Tumbuh di masyarakat Using, di Desa Mangir, Kecamatan Rogojampi, 30 menit dari kota Banyuwangi, menjadikan kakek artis Denada ini sejak kecil sudah akrab dengan kesenian Banyuwangi. Pada usia 15 tahun, Hasan Ali ikut mendirikan kelompok kesenian teater rakyat, Damarwulan, cerita epos berlatar masa Kerajaan Majapahit yang menaklukan Kerajaan Blambangan.
Keaktifan pria lulusan SMA 1 Malang di dunia seni mengantarkannya sebagai anggota DPRD Banyuwangi tahun 1955-1966 sebagai wakil seniman dari Partai Nasional Indonesia (PNI).
Baca Juga:
Kiprah pria yang pernah main film Tanah Gersang garapan Mochtar Lubis pada 1971 ini dalam melestarikan budaya Banyuwangi bukan sebuah jalan yang mulus. Pada 1969, ia mendapat tugas penting untuk mengembalikan gairah musik Banyuwangi dari Joko Supaat Slamet, bupati Banyuwangi saat itu.
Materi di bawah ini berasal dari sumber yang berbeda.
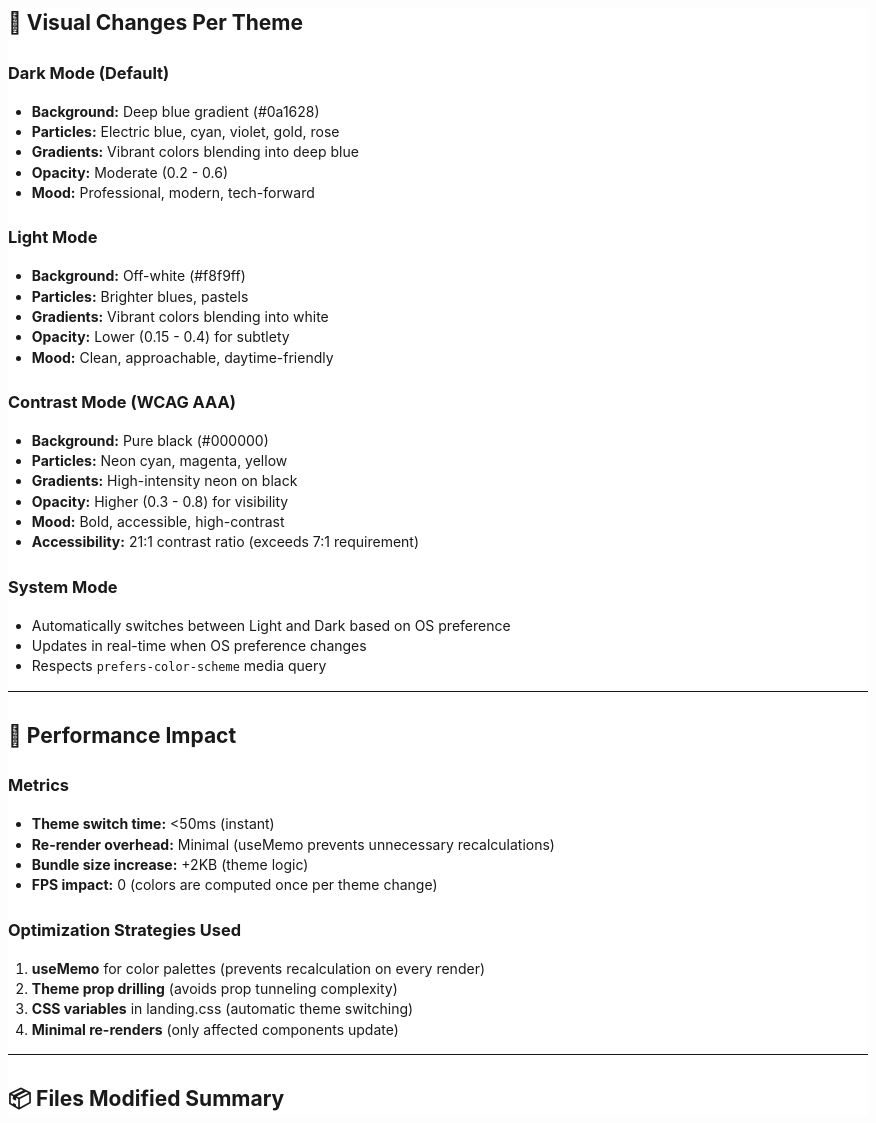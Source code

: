 
## 🎨 Visual Changes Per Theme

### Dark Mode (Default)
- **Background:** Deep blue gradient (#0a1628)
- **Particles:** Electric blue, cyan, violet, gold, rose
- **Gradients:** Vibrant colors blending into deep blue
- **Opacity:** Moderate (0.2 - 0.6)
- **Mood:** Professional, modern, tech-forward

### Light Mode
- **Background:** Off-white (#f8f9ff)
- **Particles:** Brighter blues, pastels
- **Gradients:** Vibrant colors blending into white
- **Opacity:** Lower (0.15 - 0.4) for subtlety
- **Mood:** Clean, approachable, daytime-friendly

### Contrast Mode (WCAG AAA)
- **Background:** Pure black (#000000)
- **Particles:** Neon cyan, magenta, yellow
- **Gradients:** High-intensity neon on black
- **Opacity:** Higher (0.3 - 0.8) for visibility
- **Mood:** Bold, accessible, high-contrast
- **Accessibility:** 21:1 contrast ratio (exceeds 7:1 requirement)

### System Mode
- Automatically switches between Light and Dark based on OS preference
- Updates in real-time when OS preference changes
- Respects `prefers-color-scheme` media query

---

## 🚀 Performance Impact

### Metrics
- **Theme switch time:** <50ms (instant)
- **Re-render overhead:** Minimal (useMemo prevents unnecessary recalculations)
- **Bundle size increase:** +2KB (theme logic)
- **FPS impact:** 0 (colors are computed once per theme change)

### Optimization Strategies Used
1. **useMemo** for color palettes (prevents recalculation on every render)
2. **Theme prop drilling** (avoids prop tunneling complexity)
3. **CSS variables** in landing.css (automatic theme switching)
4. **Minimal re-renders** (only affected components update)

---

## 📦 Files Modified Summary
Padahal, saat itu, musik Banyuwangi masih diindentikkan 'kiri' karena para senimannya kebanyakan anggota Lekra. Hasan Ali kemudian berinisiatif merekam lagu-lagu Banyuwangi itu ke dalam kaset. Jenis musik angklung yang identik dengan kiri digabungkan dengan musik gandrung yang dianggap lebih diterima masyarakat. Ya, cara itu akhirnya efektif dalam menumbuhkan industri rekaman musik Banyuwangi yang eksistensinya masih terjaga hingga kini.
Hidup Hasan Ali berikutnya dihabiskan bergulat dengan bahasa Using. Tahun 1978 ia mulai mengumpulkan kosakata bahasa Using yang tercecer dan belum terbukukan. Tanpa lelah, dia mencatat kosakata Using yang didengarnya di terminal, warung kopi, angkutan umum, dan obrolan dengan tetangga. Dia juga memburu kosakata Using pada komunitas Using yang tinggal di Jember, Bondowoso dan Situbondo.
Kosakata yang ia temukan, dengan tekun ia cari padanannya dalam Bahasa Indonesia. Kemudian ia tuliskan satu persatu di kertas dengan bermodalkan mesin ketik.
Upaya penyelamatan yang ia modali sendiri itu, dipicu oleh kesadaran semakin sedikitnya warga Banyuwangi yang memakai bahasa Using sebagai percakapan sehari-hari. "Mereka malu," ungkap Ketua Cabang Lembaga Kebudayaan Negara (LKN) kepada Tempo, 2008 lalu.
Keuletan penemu gong geter kerep untuk gamelan Banyuwangi ini, akhirnya menarik perhatiaan seorang peneliti Jepang, Igarasi. Berkat rekomendasi Igarasi inilah, Hasan akhirnya mendapatkan dana Rp 45 juta untuk melanjutkan perburuan bahasa Using dan membeli seperangkat komputer (Koran Tempo, 24 Februari 2007).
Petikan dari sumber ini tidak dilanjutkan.